Among the lines of the records below, count those with the word "TMBilalTM". Reply with that number alone.
RECORD EXTRACTS: Begin
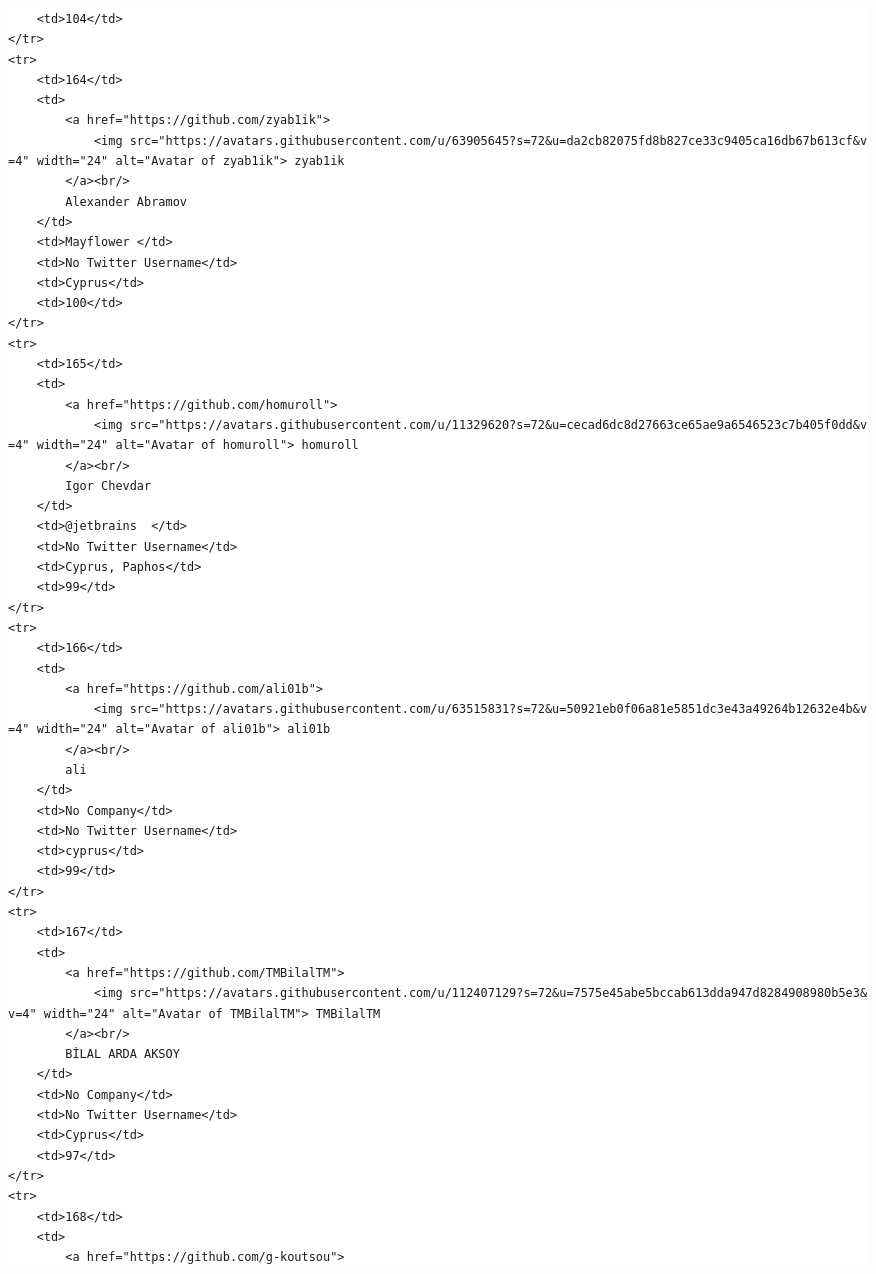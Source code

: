 		<td>104</td>
	</tr>
	<tr>
		<td>164</td>
		<td>
			<a href="https://github.com/zyab1ik">
				<img src="https://avatars.githubusercontent.com/u/63905645?s=72&u=da2cb82075fd8b827ce33c9405ca16db67b613cf&v=4" width="24" alt="Avatar of zyab1ik"> zyab1ik
			</a><br/>
			Alexander Abramov
		</td>
		<td>Mayflower </td>
		<td>No Twitter Username</td>
		<td>Cyprus</td>
		<td>100</td>
	</tr>
	<tr>
		<td>165</td>
		<td>
			<a href="https://github.com/homuroll">
				<img src="https://avatars.githubusercontent.com/u/11329620?s=72&u=cecad6dc8d27663ce65ae9a6546523c7b405f0dd&v=4" width="24" alt="Avatar of homuroll"> homuroll
			</a><br/>
			Igor Chevdar
		</td>
		<td>@jetbrains  </td>
		<td>No Twitter Username</td>
		<td>Cyprus, Paphos</td>
		<td>99</td>
	</tr>
	<tr>
		<td>166</td>
		<td>
			<a href="https://github.com/ali01b">
				<img src="https://avatars.githubusercontent.com/u/63515831?s=72&u=50921eb0f06a81e5851dc3e43a49264b12632e4b&v=4" width="24" alt="Avatar of ali01b"> ali01b
			</a><br/>
			ali
		</td>
		<td>No Company</td>
		<td>No Twitter Username</td>
		<td>cyprus</td>
		<td>99</td>
	</tr>
	<tr>
		<td>167</td>
		<td>
			<a href="https://github.com/TMBilalTM">
				<img src="https://avatars.githubusercontent.com/u/112407129?s=72&u=7575e45abe5bccab613dda947d8284908980b5e3&v=4" width="24" alt="Avatar of TMBilalTM"> TMBilalTM
			</a><br/>
			BİLAL ARDA AKSOY
		</td>
		<td>No Company</td>
		<td>No Twitter Username</td>
		<td>Cyprus</td>
		<td>97</td>
	</tr>
	<tr>
		<td>168</td>
		<td>
			<a href="https://github.com/g-koutsou">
RECORD EXTRACTS: End
REPLY TO THE TASK:
2